TRY IT —
Every line containing "crucial" should be copied out. Go through the entries and find them.

AVAILABLE DATA —
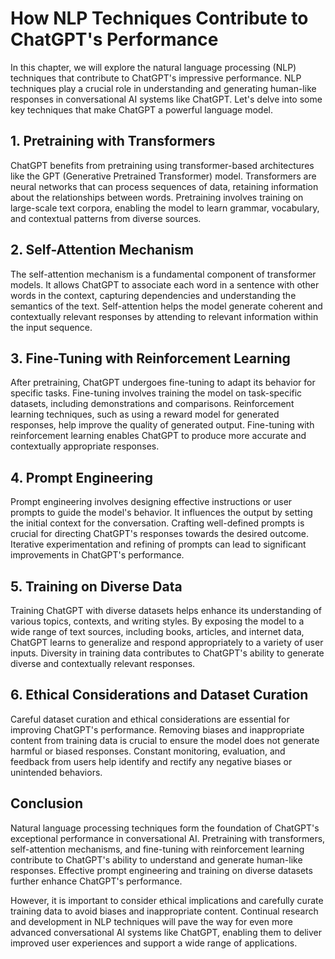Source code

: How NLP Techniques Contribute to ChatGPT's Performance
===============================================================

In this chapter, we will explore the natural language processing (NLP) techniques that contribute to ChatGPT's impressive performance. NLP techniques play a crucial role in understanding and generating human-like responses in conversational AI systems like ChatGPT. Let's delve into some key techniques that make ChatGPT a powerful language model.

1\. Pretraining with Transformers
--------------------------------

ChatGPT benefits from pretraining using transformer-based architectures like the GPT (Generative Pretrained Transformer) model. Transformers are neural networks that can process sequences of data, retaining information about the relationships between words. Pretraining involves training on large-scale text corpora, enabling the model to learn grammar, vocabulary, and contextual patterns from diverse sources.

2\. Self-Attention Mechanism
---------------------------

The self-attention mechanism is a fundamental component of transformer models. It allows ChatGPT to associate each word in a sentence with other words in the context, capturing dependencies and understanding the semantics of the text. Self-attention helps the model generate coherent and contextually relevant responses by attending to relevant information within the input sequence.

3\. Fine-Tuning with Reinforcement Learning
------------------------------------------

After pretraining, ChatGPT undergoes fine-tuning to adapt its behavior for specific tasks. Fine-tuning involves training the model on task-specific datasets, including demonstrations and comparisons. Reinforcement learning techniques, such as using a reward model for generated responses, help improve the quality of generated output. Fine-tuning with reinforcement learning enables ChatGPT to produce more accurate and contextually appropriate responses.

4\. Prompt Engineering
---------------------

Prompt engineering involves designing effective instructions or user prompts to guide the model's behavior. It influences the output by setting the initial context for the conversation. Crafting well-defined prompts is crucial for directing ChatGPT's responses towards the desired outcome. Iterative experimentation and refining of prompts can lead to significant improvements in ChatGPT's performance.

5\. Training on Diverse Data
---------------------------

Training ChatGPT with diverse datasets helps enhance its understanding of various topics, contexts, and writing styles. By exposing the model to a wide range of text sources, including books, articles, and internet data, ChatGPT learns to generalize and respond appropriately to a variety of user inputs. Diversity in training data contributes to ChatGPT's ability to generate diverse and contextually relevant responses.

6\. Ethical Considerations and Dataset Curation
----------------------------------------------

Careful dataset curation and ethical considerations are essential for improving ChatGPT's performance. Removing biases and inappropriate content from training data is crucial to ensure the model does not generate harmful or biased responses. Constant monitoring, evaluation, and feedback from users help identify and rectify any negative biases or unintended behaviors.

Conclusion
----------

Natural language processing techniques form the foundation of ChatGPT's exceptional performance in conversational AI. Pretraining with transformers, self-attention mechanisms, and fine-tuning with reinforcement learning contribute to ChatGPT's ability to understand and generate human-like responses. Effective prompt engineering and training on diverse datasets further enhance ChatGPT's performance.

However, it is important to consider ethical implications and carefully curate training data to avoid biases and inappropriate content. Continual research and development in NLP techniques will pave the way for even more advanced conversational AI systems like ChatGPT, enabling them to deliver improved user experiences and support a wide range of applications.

==

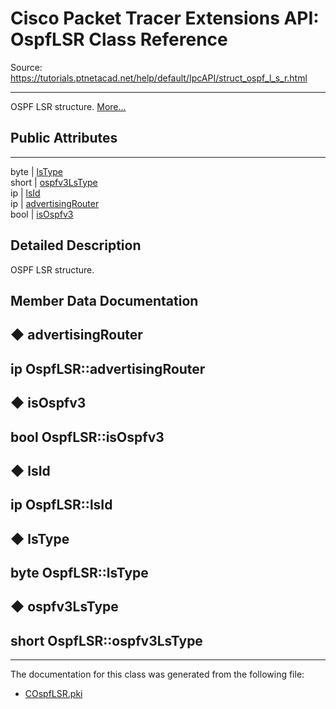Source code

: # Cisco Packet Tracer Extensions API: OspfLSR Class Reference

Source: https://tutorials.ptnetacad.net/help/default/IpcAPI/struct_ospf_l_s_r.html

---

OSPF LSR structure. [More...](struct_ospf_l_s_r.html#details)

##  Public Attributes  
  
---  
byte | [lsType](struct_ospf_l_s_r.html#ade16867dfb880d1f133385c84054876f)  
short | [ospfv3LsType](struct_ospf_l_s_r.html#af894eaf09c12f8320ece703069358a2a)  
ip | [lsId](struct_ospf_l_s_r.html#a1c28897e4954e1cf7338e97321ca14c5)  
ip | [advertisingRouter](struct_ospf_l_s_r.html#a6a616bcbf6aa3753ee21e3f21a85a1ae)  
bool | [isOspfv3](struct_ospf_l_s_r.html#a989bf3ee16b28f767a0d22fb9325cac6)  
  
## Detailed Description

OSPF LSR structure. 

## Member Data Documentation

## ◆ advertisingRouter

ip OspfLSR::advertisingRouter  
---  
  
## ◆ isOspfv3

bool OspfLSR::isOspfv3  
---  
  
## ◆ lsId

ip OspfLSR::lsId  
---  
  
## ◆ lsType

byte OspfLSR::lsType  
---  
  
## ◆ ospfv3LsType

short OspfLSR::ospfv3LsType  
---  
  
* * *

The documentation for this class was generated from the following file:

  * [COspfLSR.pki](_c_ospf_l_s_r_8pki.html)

COMPLETED TASK —
In this chapter, we will explore the natural language processing (NLP) techniques that contribute to ChatGPT's impressive performance. NLP techniques play a crucial role in understanding and generating human-like responses in conversational AI systems like ChatGPT. Let's delve into some key techniques that make ChatGPT a powerful language model.
Prompt engineering involves designing effective instructions or user prompts to guide the model's behavior. It influences the output by setting the initial context for the conversation. Crafting well-defined prompts is crucial for directing ChatGPT's responses towards the desired outcome. Iterative experimentation and refining of prompts can lead to significant improvements in ChatGPT's performance.
Careful dataset curation and ethical considerations are essential for improving ChatGPT's performance. Removing biases and inappropriate content from training data is crucial to ensure the model does not generate harmful or biased responses. Constant monitoring, evaluation, and feedback from users help identify and rectify any negative biases or unintended behaviors.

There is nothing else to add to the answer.